Au lendemain du 17 avril, Hieng, Kimroeun et leurs filles sont déportés à Stung Trang, dans la province de Kampong Cham. Chacun s’efforce de dissimuler le passé militaire de Hieng, sous peine d’exécution sommaire. Lorsque son épouse parvient à terme au mois d’octobre, Hieng s’avise de l’envoyer à Prey Prasap, dans le village de Russey Keo où se trouve sa belle-mère. Kimroeun peut ainsi accoucher dans la maison de sa mère avant de repartir un mois plus tard avec cette dernière et son nouveau-né pour Stung Trang, où les attend le reste de la famille. Hieng et Kimroeun choisissent de l’appeler Serey Deth – « le feu de la liberté » –, nom qui ne dit pas toute une destinée mais qui trace une ligne d’horizon en ces temps d’asservissement. C’est en vain que les soupçons des cadres locaux qui pèsent sur eux durant ces mois et ces années d’oppression s’exerceront sur la famille, qui doit ruser plus souvent qu’à son tour.
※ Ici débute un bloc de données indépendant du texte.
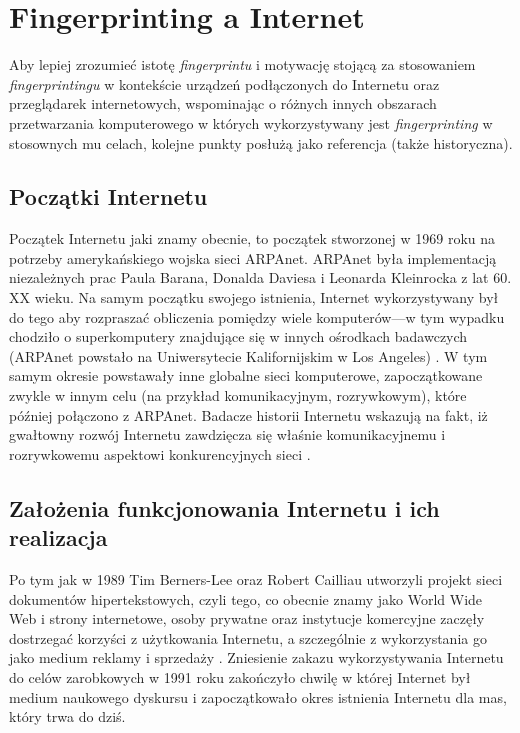 \section{Fingerprinting a Internet} %
Aby lepiej zrozumieć istotę \emph{fingerprintu} i motywację stojącą za
stosowaniem \emph{fingerprintingu} w kontekście urządzeń podłączonych do
Internetu oraz przeglądarek internetowych, wspominając o różnych innych
obszarach przetwarzania komputerowego w których wykorzystywany jest
\emph{fingerprinting} w stosownych mu celach, kolejne punkty posłużą jako
referencja (także historyczna).

\subsection{Początki Internetu}
Początek Internetu jaki znamy obecnie, to początek stworzonej w 1969 roku na
potrzeby amerykańskiego wojska sieci ARPAnet. ARPAnet była implementacją
niezależnych prac Paula Barana, Donalda Daviesa i Leonarda Kleinrocka z lat 60.
XX wieku. Na samym początku swojego istnienia, Internet wykorzystywany był do
tego aby rozpraszać obliczenia pomiędzy wiele komputerów---w tym wypadku
chodziło o superkomputery znajdujące się w innych ośrodkach badawczych (ARPAnet
powstało na Uniwersytecie Kalifornijskim w Los Angeles) \cite{press2015very}. W
tym samym okresie powstawały inne globalne sieci komputerowe, zapoczątkowane
zwykle w innym celu (na przykład komunikacyjnym, rozrywkowym), które później
połączono z ARPAnet. Badacze historii Internetu wskazują na fakt, iż gwałtowny
rozwój Internetu zawdzięcza się właśnie komunikacyjnemu i rozrywkowemu aspektowi
konkurencyjnych sieci \cite{maigret2012socjologia}.

\subsection{Założenia funkcjonowania Internetu i ich realizacja}
Po tym jak w 1989 Tim Berners-Lee oraz Robert Cailliau utworzyli projekt sieci
dokumentów hipertekstowych, czyli tego, co obecnie znamy jako World Wide Web i
strony internetowe, osoby prywatne oraz instytucje komercyjne zaczęły dostrzegać
korzyści z użytkowania Internetu, a szczególnie z wykorzystania go jako medium
reklamy i sprzedaży \cite{press2015very}. Zniesienie zakazu wykorzystywania
Internetu do celów zarobkowych w 1991 roku zakończyło chwilę w której Internet
był medium naukowego dyskursu i zapoczątkowało okres istnienia Internetu dla
mas, który trwa do dziś.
Lorsque l’offensive de l’armée vietnamienne chasse les Khmers rouges et les pousse à se retrancher sur la frontière khméro-thaïlandaise en janvier 1979, les parents de Deth ne reviennent pas immédiatement s’installer à Phnom Penh. Des rumeurs circulent en effet, qui prédisent que les Sereika, un groupe de résistants, pourraient prendre d’assaut la capitale. En août, quand la situation paraît stabilisée, les membres de la famille s’entassent sur un radeau de fortune pour descendre le Mékong jusqu’à Phnom Penh, où ils vivotent, comme d’autres, pendant deux ans. Dans un Cambodge exsangue, la débrouillardise tient lieu de boussole sous la férule débonnaire de la soldatesque vietnamienne, qui quadrille la capitale. Ces jeunes années sont pour Deth celles de l’apprentissage du bilinguisme, déjà, ainsi qu’il le raconte dans un court essai autobiographique : « Partout dans la ville on parlait khmer et vietnamien. […]. Quelques mois plus tard je fus inscris dans une école maternelle où l’on nous enseignait des chansons en vietnamien et en cambodgien pour célébrer la victoire, l’amitié du peuple khmer et du peuple vietnamien, et le nouveau parti communiste khmer. Tous les jeudis et les samedis après-midi, avec les autres classes de la maternelle, nous allions chanter ces chansons à la radio nationale, pour participer aux concours nationaux des enfants-chanteurs. À la maison je ne pouvais chanter ni parler en vietnamien, à cause de l’exécration que mes parents éprouvaient à l’égard de ce peuple, disant qu’il était notre ‘ennemi héréditaire’. Tous les soirs ils m’apprenaient à lire et à écrire le khmer, ainsi que le calcul. Cependant, je ne pouvais m’empêcher de braver cette interdiction, lorsque je jouais avec mes voisins vietnamiens.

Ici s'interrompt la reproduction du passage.